• **Exercise**
Write out, unchanged, the lines from the one holding "and unfunctional requirements;" to the close of the listing. Both the first and last lines belong in it.
--- START ---
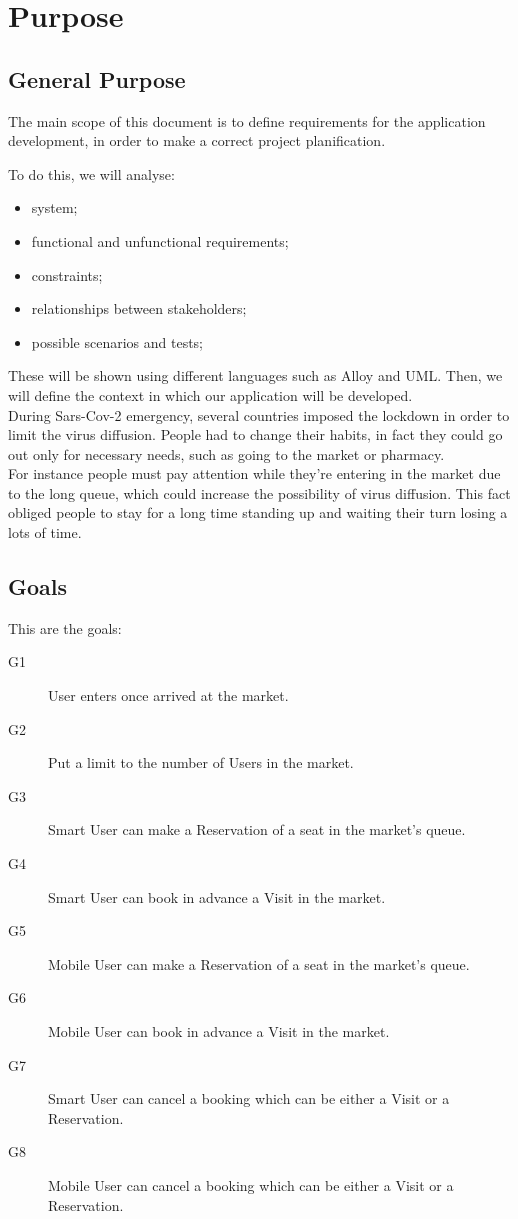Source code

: \section{Purpose}
\subsection{General Purpose}

The main scope of this document is to define requirements for the application development, in order to make a correct project planification.
\par
To do this, we will analyse:

\begin{itemize}
\item system;
\item functional and unfunctional requirements;
\item constraints;
\item relationships between stakeholders;
\item possible scenarios and tests;
\end{itemize}
\bigskip
These will be shown using different languages such as Alloy and UML.
Then, we will define the context in which our application will be developed.\\
During Sars-Cov-2 emergency, several countries imposed the lockdown in order to limit the virus diffusion.
People had to change their habits, in fact they could go out only for necessary needs, such as going to the market or pharmacy.\\
For instance people must pay attention while they're entering in the market due to the long queue, which could increase the possibility of virus diffusion.
This fact obliged people to stay for a long time standing up and waiting their turn losing a lots of time. 
\pagebreak

\subsection{Goals}

This are the goals:

\begin{description}
    \item[G1]User enters once arrived at the market.
    \item[G2]Put a limit to the number of Users in the market.
    \item[G3]Smart User can make a Reservation of a seat in the market's queue.
    \item[G4]Smart User can book in advance a Visit in the market.
    \item[G5]Mobile User can make a Reservation of a seat in the market's queue.
    \item[G6]Mobile User can book in advance a Visit in the market.
    \item[G7]Smart User can cancel a booking which can be either a Visit or a Reservation.
    \item[G8]Mobile User can cancel a booking which can be either a Visit or a Reservation.
\end{description}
--- END ---
• **Answer box**
\item functional and unfunctional requirements;
\item constraints;
\item relationships between stakeholders;
\item possible scenarios and tests;
\end{itemize}
\bigskip
These will be shown using different languages such as Alloy and UML.
Then, we will define the context in which our application will be developed.\\
During Sars-Cov-2 emergency, several countries imposed the lockdown in order to limit the virus diffusion.
People had to change their habits, in fact they could go out only for necessary needs, such as going to the market or pharmacy.\\
For instance people must pay attention while they're entering in the market due to the long queue, which could increase the possibility of virus diffusion.
This fact obliged people to stay for a long time standing up and waiting their turn losing a lots of time. 
\pagebreak

\subsection{Goals}

This are the goals:

\begin{description}
    \item[G1]User enters once arrived at the market.
    \item[G2]Put a limit to the number of Users in the market.
    \item[G3]Smart User can make a Reservation of a seat in the market's queue.
    \item[G4]Smart User can book in advance a Visit in the market.
    \item[G5]Mobile User can make a Reservation of a seat in the market's queue.
    \item[G6]Mobile User can book in advance a Visit in the market.
    \item[G7]Smart User can cancel a booking which can be either a Visit or a Reservation.
    \item[G8]Mobile User can cancel a booking which can be either a Visit or a Reservation.
\end{description}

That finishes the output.